Gravano dijo a Richard que se encargaría de que la víctima estuviera en cierto bar de Brooklyn el viernes por la noche.
– ¿Quiere que me lo lleve entonces? -dijo Richard.
– Sí, cuanto antes mejor. John me ha encargado que te diga que lo hiciste muy bien. Pensamos darte muchos encargos -dijo Gravano.
– Me parece bien, estoy disponible -expuso Richard.
Gravano le dijo dónde debía estar el viernes por la noche, se dieron la mano, se besaron, se abrazaron y se fueron cada uno por su lado.
El viernes por la noche, Richard se presentó en el bar en cuestión, desconfiado y en guardia, muy armado, con una granada de fragmentación en el bolsillo. Sabía que aquello bien podía ser una encerrona, aunque su instinto le decía que el encargo de Gravano era serio. El bar se llamaba Tali. Estaba en la avenida Dieciocho. Richard llevaba la cámara de vídeo, además del rifle de dardos tranquilizantes. Gravano ya estaba en el bar. Presentó a la víctima a Richard. La víctima tenía unos veinticinco años, pelo negro y grasiento; otro italiano que pretende ser alguien y que ha metido la polla donde no debía, pensó Richard. Los dos conversaron, se tomaron una copa. Sammy se retiró. Richard dijo a la víctima, como de pasada, que tenía una partida de «buena coca» que quería quitarse de encima. Aquel era el cebo, según lo entendía Richard.

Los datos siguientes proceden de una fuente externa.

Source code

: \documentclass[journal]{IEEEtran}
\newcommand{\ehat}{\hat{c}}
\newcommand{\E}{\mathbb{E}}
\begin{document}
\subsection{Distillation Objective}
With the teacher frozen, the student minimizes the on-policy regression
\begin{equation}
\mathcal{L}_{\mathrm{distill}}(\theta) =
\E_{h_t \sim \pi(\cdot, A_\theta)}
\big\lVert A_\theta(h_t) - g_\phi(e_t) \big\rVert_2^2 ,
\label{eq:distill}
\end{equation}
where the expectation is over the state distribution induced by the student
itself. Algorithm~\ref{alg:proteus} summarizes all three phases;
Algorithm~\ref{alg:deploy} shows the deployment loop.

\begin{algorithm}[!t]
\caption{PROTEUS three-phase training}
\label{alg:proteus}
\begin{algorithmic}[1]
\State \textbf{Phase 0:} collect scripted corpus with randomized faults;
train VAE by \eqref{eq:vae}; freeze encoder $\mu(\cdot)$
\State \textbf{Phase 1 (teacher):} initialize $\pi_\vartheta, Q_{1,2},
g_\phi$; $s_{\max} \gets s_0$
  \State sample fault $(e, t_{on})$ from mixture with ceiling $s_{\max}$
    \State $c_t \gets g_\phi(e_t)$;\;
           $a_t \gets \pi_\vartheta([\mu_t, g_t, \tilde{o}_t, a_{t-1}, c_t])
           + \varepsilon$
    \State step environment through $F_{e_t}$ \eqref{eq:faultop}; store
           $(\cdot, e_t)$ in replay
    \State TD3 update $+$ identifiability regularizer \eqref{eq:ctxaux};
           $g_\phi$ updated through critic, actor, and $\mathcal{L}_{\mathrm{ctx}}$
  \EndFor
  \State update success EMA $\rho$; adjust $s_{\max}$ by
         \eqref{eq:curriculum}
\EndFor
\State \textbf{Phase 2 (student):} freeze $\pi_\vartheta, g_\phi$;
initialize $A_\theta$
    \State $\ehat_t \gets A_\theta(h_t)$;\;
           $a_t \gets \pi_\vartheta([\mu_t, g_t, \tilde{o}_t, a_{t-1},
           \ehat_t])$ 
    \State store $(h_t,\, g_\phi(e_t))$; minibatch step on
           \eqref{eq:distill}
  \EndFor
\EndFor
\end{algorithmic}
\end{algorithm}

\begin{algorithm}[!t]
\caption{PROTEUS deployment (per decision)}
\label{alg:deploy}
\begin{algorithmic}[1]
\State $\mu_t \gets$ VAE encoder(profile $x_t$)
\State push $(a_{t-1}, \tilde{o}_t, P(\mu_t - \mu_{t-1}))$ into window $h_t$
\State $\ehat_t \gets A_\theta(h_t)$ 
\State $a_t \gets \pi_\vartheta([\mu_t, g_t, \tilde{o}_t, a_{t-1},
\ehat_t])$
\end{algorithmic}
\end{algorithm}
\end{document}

– ¿Sabe Sammy algo de esto? -le preguntó la víctima.
– No. Esto es extraoficial.
– Claro, puedo moverla. ¿Se puede probar?
– Ahí fuera, en la furgoneta -dijo Richard, pensando que aquello iba a ser más fácil de lo que había creído. Los dos salieron a la calle.
Cuando estuvieron dentro de la furgoneta de Richard, aparcada en una calle secundaria tranquila, cerca de la avenida Dieciocho, Richard dejó inconsciente al hombre de un golpe con un rompecabezas, lo amordazó y se puso en camino, rumbo a Pensilvania… al país de las ratas. No le hacía mucha gracia hacer un viaje tan largo llevando a la víctima en la parte trasera de la furgoneta; pero si le daban el alto los policías locales o estatales, él los mataría en cuestión de un momento. Llevaba una 38 bajo el asiento, al alcance de la mano. Pero viajó con prudencia, sin superar los límites de velocidad, oyendo música cautitry. La víctima se alborotó un par de veces, pero Richard le dijo que se estuviera quietecito y callado, o le pegaría con un martillo.
Richard no había tenido intención de volver a hacer aquello, echar personas a las ratas. Pero si Gravano quería que aquel tipo sufriera de verdad, así tendría que ser. Era un sistema cómodo, fácil y muy eficaz. Richard seguía sintiendo curiosidad por observar sus propias reacciones ante aquella barbaridad que había creado él mismo.